_Exercise data_
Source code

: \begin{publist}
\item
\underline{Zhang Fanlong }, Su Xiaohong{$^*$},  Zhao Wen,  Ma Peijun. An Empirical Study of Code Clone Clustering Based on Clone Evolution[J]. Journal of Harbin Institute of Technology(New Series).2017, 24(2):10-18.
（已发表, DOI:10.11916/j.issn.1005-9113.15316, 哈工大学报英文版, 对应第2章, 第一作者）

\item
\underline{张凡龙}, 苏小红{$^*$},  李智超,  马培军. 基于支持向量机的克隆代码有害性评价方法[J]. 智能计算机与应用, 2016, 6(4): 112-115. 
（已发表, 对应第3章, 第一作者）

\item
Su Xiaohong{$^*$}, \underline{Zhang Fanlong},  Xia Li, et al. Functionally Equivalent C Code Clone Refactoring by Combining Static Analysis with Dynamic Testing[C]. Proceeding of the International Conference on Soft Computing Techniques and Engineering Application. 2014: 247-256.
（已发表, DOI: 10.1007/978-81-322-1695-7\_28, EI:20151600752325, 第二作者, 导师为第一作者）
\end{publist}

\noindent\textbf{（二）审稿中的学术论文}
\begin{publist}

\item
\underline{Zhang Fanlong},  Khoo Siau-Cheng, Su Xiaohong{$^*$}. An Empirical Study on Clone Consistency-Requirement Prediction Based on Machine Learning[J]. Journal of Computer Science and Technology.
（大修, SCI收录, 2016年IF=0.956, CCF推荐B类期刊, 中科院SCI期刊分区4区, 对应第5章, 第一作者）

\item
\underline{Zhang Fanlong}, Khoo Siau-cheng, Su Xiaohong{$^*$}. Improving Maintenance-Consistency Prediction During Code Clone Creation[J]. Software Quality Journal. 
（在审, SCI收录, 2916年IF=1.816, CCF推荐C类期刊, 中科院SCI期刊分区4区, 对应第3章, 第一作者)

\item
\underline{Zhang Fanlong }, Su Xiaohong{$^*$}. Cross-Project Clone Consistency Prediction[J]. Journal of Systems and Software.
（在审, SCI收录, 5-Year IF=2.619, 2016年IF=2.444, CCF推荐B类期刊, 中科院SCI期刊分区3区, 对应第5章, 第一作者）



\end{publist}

_Exercise description_
Please write out the records above once more, exactly and completely.

_Task solution_
Source code

: \begin{publist}
\item
\underline{Zhang Fanlong }, Su Xiaohong{$^*$},  Zhao Wen,  Ma Peijun. An Empirical Study of Code Clone Clustering Based on Clone Evolution[J]. Journal of Harbin Institute of Technology(New Series).2017, 24(2):10-18.
（已发表, DOI:10.11916/j.issn.1005-9113.15316, 哈工大学报英文版, 对应第2章, 第一作者）

\item
\underline{张凡龙}, 苏小红{$^*$},  李智超,  马培军. 基于支持向量机的克隆代码有害性评价方法[J]. 智能计算机与应用, 2016, 6(4): 112-115. 
（已发表, 对应第3章, 第一作者）

\item
Su Xiaohong{$^*$}, \underline{Zhang Fanlong},  Xia Li, et al. Functionally Equivalent C Code Clone Refactoring by Combining Static Analysis with Dynamic Testing[C]. Proceeding of the International Conference on Soft Computing Techniques and Engineering Application. 2014: 247-256.
（已发表, DOI: 10.1007/978-81-322-1695-7\_28, EI:20151600752325, 第二作者, 导师为第一作者）
\end{publist}

\noindent\textbf{（二）审稿中的学术论文}
\begin{publist}

\item
\underline{Zhang Fanlong},  Khoo Siau-Cheng, Su Xiaohong{$^*$}. An Empirical Study on Clone Consistency-Requirement Prediction Based on Machine Learning[J]. Journal of Computer Science and Technology.
（大修, SCI收录, 2016年IF=0.956, CCF推荐B类期刊, 中科院SCI期刊分区4区, 对应第5章, 第一作者）

\item
\underline{Zhang Fanlong}, Khoo Siau-cheng, Su Xiaohong{$^*$}. Improving Maintenance-Consistency Prediction During Code Clone Creation[J]. Software Quality Journal. 
（在审, SCI收录, 2916年IF=1.816, CCF推荐C类期刊, 中科院SCI期刊分区4区, 对应第3章, 第一作者)

\item
\underline{Zhang Fanlong }, Su Xiaohong{$^*$}. Cross-Project Clone Consistency Prediction[J]. Journal of Systems and Software.
（在审, SCI收录, 5-Year IF=2.619, 2016年IF=2.444, CCF推荐B类期刊, 中科院SCI期刊分区3区, 对应第5章, 第一作者）



\end{publist}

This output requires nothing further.